Monday, August 4, 2008

"No Seats" on the F Train Commuting with Children ?

Reading the blogs and news articles today I saw the posts about the MTA's planned pilot program to put into service subway cars with folding seats but to lock those seats in the up position during rush hours to create more space for additional riders.

My very first thoughts were for the safety of my children, ages 4 and 6, as they commute to public school in Manhattan from Roosevelt Island. If it was not for the generousity of strangers giving my 4 year old a seat I swear she may have been crushed in some of the subway cars we have had to enter so she would not be late to school. It this pilot program is put into actual practice we will be leaving even earlier and /or letting more trains go by as it would not be worth subjecting a child to such craziness day after day.

Generally even if she stands the passengers are cognizant of a child's presence and give them space but sometimes this is not the case.

I can understand what the MTA is trying to determine by such a program but for the sake of small children, pregnant women, the elderly and the infirmed this is simply not a good idea.


  1. It's hard enough to use the subway system with children - no elevators at most subway stops, you're supposed to fold your stroller (try that with two kids under the age of 3) and commuter crushes to even get on the trains. I do understand the idea behind what the MTA is trying to do - jam more folk in on trains but I don't think this is the solution.

  2. The MTA cannot safely put more trains on the F tracks either. So, what is the MTA supposed to do?

    I've been commuting with my children using the subway ever since preschool, i.e. we started at the age of 3 (w/o stroller). For some reason it was never really as bad as some people make it sound like. Sure, at times we had to let a few trains pass by but there is always one that arrives relatively empty.

    Getting a seat has never been a real problem either because most folks in the very first car get out at the next stop and most everybody else at Rockefeller Center.

  3. Children should be giving up seats to adults, not the other way around.

    If your stroller is your problem, get a smaller stroller and/or carry your child. There is no reason to use a stroller that dwarfs an SUV.
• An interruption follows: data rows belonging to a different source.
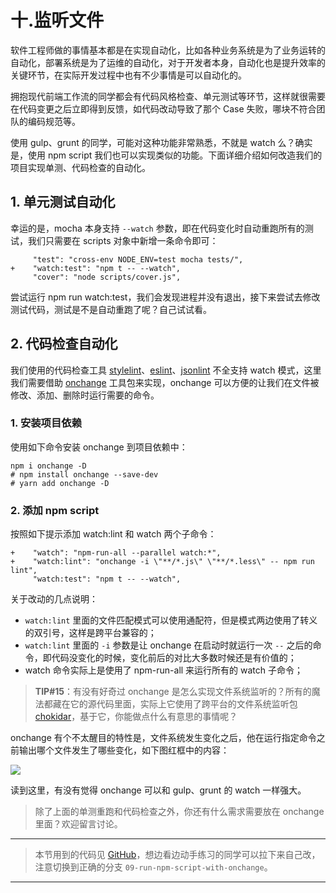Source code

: # 十.监听文件

软件工程师做的事情基本都是在实现自动化，比如各种业务系统是为了业务运转的自动化，部署系统是为了运维的自动化，对于开发者本身，自动化也是提升效率的关键环节，在实际开发过程中也有不少事情是可以自动化的。

拥抱现代前端工作流的同学都会有代码风格检查、单元测试等环节，这样就很需要在代码变更之后立即得到反馈，如代码改动导致了那个 Case 失败，哪块不符合团队的编码规范等。

使用 gulp、grunt 的同学，可能对这种功能非常熟悉，不就是 watch 么？确实是，使用 npm script 我们也可以实现类似的功能。下面详细介绍如何改造我们的项目实现单测、代码检查的自动化。

## 1. 单元测试自动化

幸运的是，mocha 本身支持 `--watch` 参数，即在代码变化时自动重跑所有的测试，我们只需要在 scripts 对象中新增一条命令即可：

```
     "test": "cross-env NODE_ENV=test mocha tests/",
+    "watch:test": "npm t -- --watch",
     "cover": "node scripts/cover.js",

```

尝试运行 npm run watch:test，我们会发现进程并没有退出，接下来尝试去修改测试代码，测试是不是自动重跑了呢？自己试试看。

## 2. 代码检查自动化

我们使用的代码检查工具 [stylelint](https://stylelint.io)、[eslint](https://eslint.org)、[jsonlint](https://github.com/zaach/jsonlint) 不全支持 watch 模式，这里我们需要借助 [onchange](https://github.com/Qard/onchange) 工具包来实现，onchange 可以方便的让我们在文件被修改、添加、删除时运行需要的命令。

### 1. 安装项目依赖

使用如下命令安装 onchange 到项目依赖中：

```
npm i onchange -D
# npm install onchange --save-dev
# yarn add onchange -D

```

### 2. 添加 npm script

按照如下提示添加 watch:lint 和 watch 两个子命令：

```
+    "watch": "npm-run-all --parallel watch:*",
+    "watch:lint": "onchange -i \"**/*.js\" \"**/*.less\" -- npm run lint",
     "watch:test": "npm t -- --watch",

```

关于改动的几点说明：

- `watch:lint` 里面的文件匹配模式可以使用通配符，但是模式两边使用了转义的双引号，这样是跨平台兼容的；
- `watch:lint` 里面的 `-i` 参数是让 onchange 在启动时就运行一次 `--` 之后的命令，即代码没变化的时候，变化前后的对比大多数时候还是有价值的；
- watch 命令实际上是使用了 npm-run-all 来运行所有的 watch 子命令；

> **TIP#15**：有没有好奇过 onchange 是怎么实现文件系统监听的？所有的魔法都藏在它的源代码里面，实际上它使用了跨平台的文件系统监听包 [chokidar](https://github.com/paulmillr/chokidar)，基于它，你能做点什么有意思的事情呢？

onchange 有个不太醒目的特性是，文件系统发生变化之后，他在运行指定命令之前输出哪个文件发生了哪些变化，如下图红框中的内容：

![](https://user-gold-cdn.xitu.io/2017/12/12/160481d04f4e2aa5?w=951&h=533&f=png&s=77037)

读到这里，有没有觉得 onchange 可以和 gulp、grunt 的 watch 一样强大。

> 除了上面的单测重跑和代码检查之外，你还有什么需求需要放在 onchange 里面？欢迎留言讨论。

---

> 本节用到的代码见 [GitHub](https://github.com/wangshijun/automated-workflow-with-npm-script/tree/09-run-npm-script-with-onchange)，想边看边动手练习的同学可以拉下来自己改，注意切换到正确的分支 `09-run-npm-script-with-onchange`。

---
  4. To anonymous poster above with SUV stroller comment -

    When you are 9 months pregnant with a child under the age of 2, you try folding a stroller, holding a child and getting on a train. As an adult I get crushed on the train a lot of times - imagine as a child of 6 how that would feel. The SUV type strollers are very useful on the crappy NYC streets truthfully. And also shielding your child from people cross-checking you. But then again, you probably think we breeders should all move to the burbs.

  5. To anonymous poster above:

    Is an SUV stroller "useful"? Yes, I'll grant you that. Is it necessary? No. Get a smaller stroller that can be folded, get a diaper bag, and get a carrier for your child. Have some consideration for your fellow subway riders.

  6. To the 4:59pm poster: "Children should be giving up seats to adults, not the other way around." I agree with you if this is about teenagers but kids in preschool and early elementary school age are not able to stand and hold on safely in a moving subway.

    The 10:11am posting sounds like somebody who does not have small children and is just p!ssed that he has to be considerate to others. I am very sure he is one of the able bodied folks that cut into the elevator, too.

  7. When I was 4 years old, I went to a nursery school program for a few hours a day. Four-year-olds don't belong on the subway going to public school.

  8. "Four-year-olds don't belong on the subway going to public school."

    If I had a choice (i.e. at least one parent would stay at home AND the neighborhood nursery school is good enough) I would not commute with my 4yo to preschool. Unfortunately, we both work, do not want to pay a nanny or some such to do pick up and/or drop off, and therefore send our children to the preschool that's closer to where we work.

    Speaking of public schools. If the zoned school would be decent enough or there was a yellow school bus picking up kids from RI to all kinds of schools in Manhattan I would not let my children commute to public school. Unfortunately, PS 217 is not really good and historically there has not been busing because of mile restrictions. This is supposed to get better for next school year, though.